THE THREE-IN-THE-MORNING ADVICE

Review by Martin Cohen



The Essential Chuang Tzu,
translated by Sam Hamill and J.P. Seaton, pub. 1998 by Shambhala Publications. Boston and London ISBN 1-57062-336-8. Hb, pp 170

‘How should I know? Although that's how it is, I shall nevertheless try to explain. If I say I understand, how can I know whether I don't know what I say I understand? If I say I don't understand, by what measure may I know that what I say I don't know I actually know?’

Chinese philosophy, like the people themselves, has a reputation for being inscrutable. There have been many attempts to covey its rich wealth of meanings to the West, and many of the ideas in 'Greek' philosophy seem to have originated in China . But today Chinese philosophy rates barely a mention in most encylopedias of philosophy and philosophical treatises. Of course, it is partly ethnocentrism, not to say racism, but then again, Chinese philosophy is rather obscure. Why does it matter if the grass is pulled up by its roots - or not? What does the fox getting its tail muddy signify, exactly?

So here is one of the great books of Chinese philosophy, traditionally attributed, like those 'Socratic' dialogues, to a single author, Chuang Tzu (369-286 BCE) or Chuang Chou. Or Chusi - 'Choosy' - for short. Or indeed Zuangzi these days.

One of the three great sages of Ancient China, Chusi stressed the unity of all things, and the dynamic interplay of opposites. 'Good' and 'bad', he pointed out, are like everything else, interrelated and interchangeable. What is 'good' for the rabbit is 'bad' for the farmer (to offer a rather limp example of my own).
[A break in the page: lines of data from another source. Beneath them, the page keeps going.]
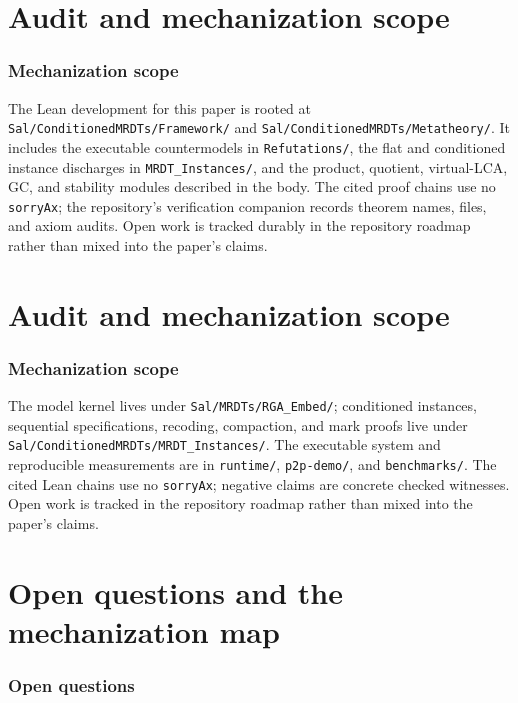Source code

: \documentclass[11pt]{article}
\let\salInlinePart\part
\renewcommand{\part}{\clearpage\salInlinePart}
\newcommand{\lean}[1]{\texttt{#1}}
\begin{document}
\part{Audit and mechanization scope}
\section{Mechanization scope}
\label{sec:mech}\label{sec:open}
\label{oq:causalcanon}\label{oq:compose}\label{oq:rcchain}
The Lean development for this paper is rooted at
\lean{Sal/ConditionedMRDTs/Framework/} and
\lean{Sal/ConditionedMRDTs/Metatheory/}. It includes the executable
countermodels in \lean{Refutations/}, the flat and conditioned instance
discharges in \lean{MRDT\_Instances/}, and the product, quotient, virtual-LCA,
GC, and stability modules described in the body. The cited proof chains use no
\lean{sorryAx}; the repository's verification companion records theorem names,
files, and axiom audits. Open work is tracked durably in the repository roadmap
rather than mixed into the paper's claims.
\else\ifdefined\salPaperB
\part{Audit and mechanization scope}
\section{Mechanization scope}
\label{oq:epochdag}\label{oq:retention}\label{oq:runtable}
\label{oq:seqwitness}\label{oq:starlemma}
The model kernel lives under \lean{Sal/MRDTs/RGA\_Embed/}; conditioned
instances, sequential specifications, recoding, compaction, and mark proofs
live under \lean{Sal/ConditionedMRDTs/MRDT\_Instances/}. The executable system
and reproducible measurements are in \lean{runtime/}, \lean{p2p-demo/}, and
\lean{benchmarks/}. The cited Lean chains use no \lean{sorryAx}; negative
claims are concrete checked witnesses. Open work is tracked in the repository
roadmap rather than mixed into the paper's claims.
\else
\part{Open questions and the mechanization map}

\section{Open questions}
\label{sec:open}
\end{document}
The book 'Chuang Tzu', of which about a quarter is considered to be directly attributable to 'Master Chuang' is lively and playful, a mixture of stories and poetry as well as philosophical arguments, and has always been highly popular in China.

The same is not true in the West, despite many attempts to translate it into English. The best known being those at the end of the nineteenth century by Herbert Giles (in 1889) and by James Legge (in 1891). Fifty or so years later, a more poetic version appeared by Lin Yutang (in 1948) and at the end of the century, the Chuang Tzu was graced by no less than three retranslations - those of Angus Graham (in 1981), Victor Mair (in 1994) and finally two US writers, Sam Hamill, who as well as being a translator writes poetry, and J.P. Seaton, Professor of Philosophy at North Carolina, who returned to the classic in 1998.

In this latest version, the Essential Chuang Tzu, the poet and the professor try to offer a freer and they claim more 'authentic' rendition of the style of the original. Although they deny being too free. Instead they claim to respect the three aims of translations: being faithful, being expressive and being elegant.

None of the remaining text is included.